Internal Control over Financial Reporting

 

The CEO and the CFO have also designed internal controls over financial reporting (“ICFR”) or have caused them to be designed under their supervision, in order to provide reasonable assurance regarding the reliability of financial reporting and the preparation of financial statements for external purposes in accordance with IFRS. In making this assessment, management used the criteria set forth by the Committee of Sponsoring Organizations of the Treadway Commission (“COSO”) in Internal Control - Integrated Framework (COSO 2013). Any system of internal control over financial reporting, no matter how well designed, has inherent limitations. Therefore, even those systems determined to be effective can provide only reasonable, not absolute, assurance with respect to financial statement preparation and presentation. There have been no significant changes in our internal controls during the three and nine months ended September 30, 2021 that have materially affected, or are reasonably likely to materially affect, i-80 Gold’s internal control over financial reporting.

 

Limitations of Controls and Procedures

 

Further, the design of a control system must reflect the fact that there are resource constraints, and the benefits of controls must be considered relative to their costs.
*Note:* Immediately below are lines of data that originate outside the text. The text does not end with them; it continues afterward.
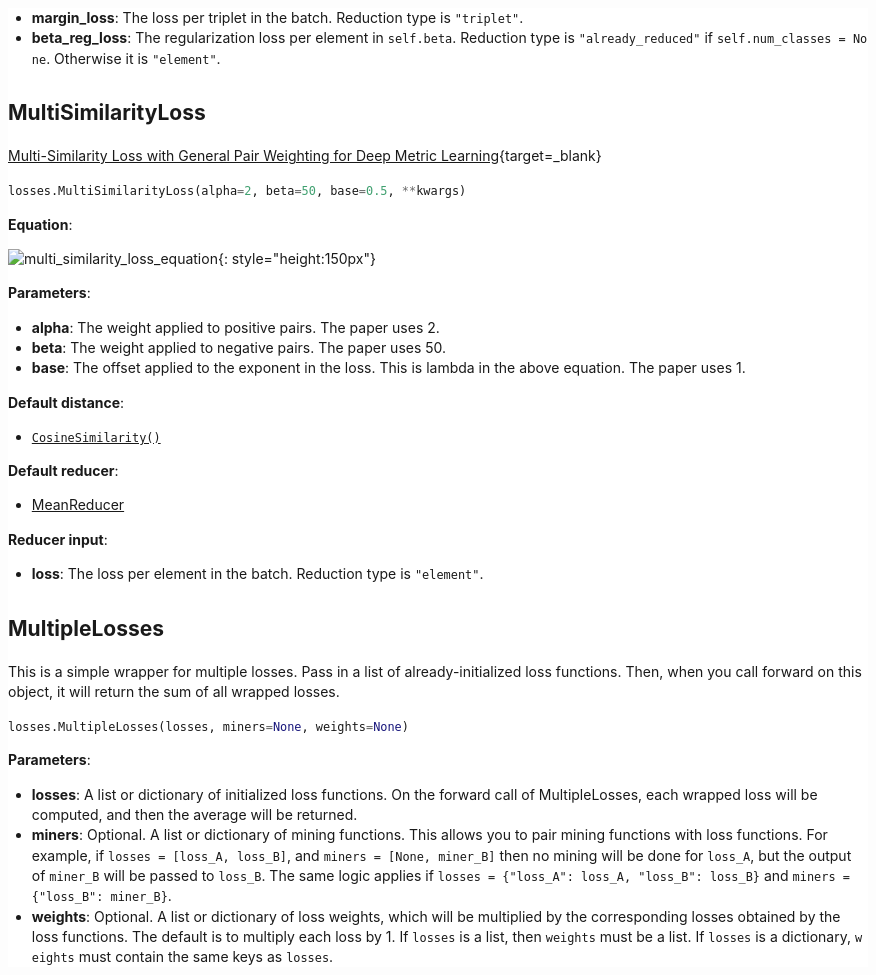 * **margin_loss**: The loss per triplet in the batch. Reduction type is ```"triplet"```.
* **beta_reg_loss**: The regularization loss per element in ```self.beta```. Reduction type is ```"already_reduced"``` if ```self.num_classes = None```. Otherwise it is ```"element"```.


## MultiSimilarityLoss
[Multi-Similarity Loss with General Pair Weighting for Deep Metric Learning](http://openaccess.thecvf.com/content_CVPR_2019/papers/Wang_Multi-Similarity_Loss_With_General_Pair_Weighting_for_Deep_Metric_Learning_CVPR_2019_paper.pdf){target=_blank}
```python
losses.MultiSimilarityLoss(alpha=2, beta=50, base=0.5, **kwargs)
```

**Equation**:

![multi_similarity_loss_equation](imgs/multi_similarity_loss_equation.png){: style="height:150px"}


**Parameters**:

* **alpha**: The weight applied to positive pairs. The paper uses 2.
* **beta**: The weight applied to negative pairs. The paper uses 50.
* **base**: The offset applied to the exponent in the loss. This is lambda in the above equation. The paper uses 1. 

**Default distance**: 

 - [```CosineSimilarity()```](distances.md#cosinesimilarity)

**Default reducer**: 

 - [MeanReducer](reducers.md#meanreducer)

**Reducer input**:

* **loss**: The loss per element in the batch. Reduction type is ```"element"```.

## MultipleLosses
This is a simple wrapper for multiple losses. Pass in a list of already-initialized loss functions. Then, when you call forward on this object, it will return the sum of all wrapped losses.
```python
losses.MultipleLosses(losses, miners=None, weights=None)
```
**Parameters**:

* **losses**: A list or dictionary of initialized loss functions. On the forward call of MultipleLosses, each wrapped loss will be computed, and then the average will be returned.
* **miners**: Optional. A list or dictionary of mining functions. This allows you to pair mining functions with loss functions. For example, if ```losses = [loss_A, loss_B]```, and ```miners = [None, miner_B]``` then no mining will be done for ```loss_A```, but the output of ```miner_B``` will be passed to ```loss_B```. The same logic applies if ```losses = {"loss_A": loss_A, "loss_B": loss_B}``` and ```miners = {"loss_B": miner_B}```.
* **weights**: Optional. A list or dictionary of loss weights, which will be multiplied by the corresponding losses obtained by the loss functions. The default is to multiply each loss by 1. If ```losses``` is a list, then ```weights``` must be a list. If ```losses``` is a dictionary, ```weights``` must contain the same keys as ```losses```.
Also, projections of any evaluation of effectiveness to future periods are subject to the risk that any design will not succeed in achieving its stated goals under all potential future conditions. Accordingly, because of the inherent limitations in a cost- effective control system, misstatements due to error or fraud may occur and not be detected.

 

TECHNICAL INFORMATION

 

Scientific and technical information contained in this MD&A has been reviewed and approved by Tim George, PE, who is a Qualified Person, as the term is defined in NI 43-101. For more detailed information regarding the Company’s material mineral properties and technical information related thereto, including a complete list of current technical reports applicable to such properties, please refer to the Company’s Annual Information Form dated April 27, 2021, filed at www.sedar.com.

 

CAUTIONARY STATEMENT ON FORWARD LOOKING STATEMENTS

 

Certain information set forth in this MD&A, including management's assessment of the Company's future plans and operations, contains forward looking statements. By their nature, forward looking statements are subject to numerous risks and uncertainties, some of which are beyond the Company’s control, including the potential impact of the global COVID-19 pandemic, general economic and industry conditions, volatility of commodity prices, title risks and uncertainties, currency fluctuations, construction and operational risks, licensing and permit requirements, environmental risks, competition from other industry participants, the lack of availability of qualified personnel or management, imprecision of resource, reserve or production estimates, stock market volatility and ability to access sufficient capital from internal and external sources. Readers are cautioned that the assumptions used in the preparation of such information, although considered reasonable at the time of preparation, may prove to be inaccurate and, as such, reliance should not be placed on forward looking statements. the Company's actual results, performance or achievement could differ materially from those expressed in, or implied by, these forward-looking statements and, accordingly, no assurance can be given that any of the events anticipated by the forward-looking statements will transpire or occur, or if any of them do so, what benefits, if any, that the Company will derive there from. The Company disclaims any intention or obligation to update or revise any forward-looking statements, whether as a result of new information, future events or otherwise except as required by applicable law.

 

ADDITIONAL INFORMATION

 

Additional information relating to i-80 can be found on i-80’s web-site at www.i80gold.com, and on SEDAR at www.sedar.com.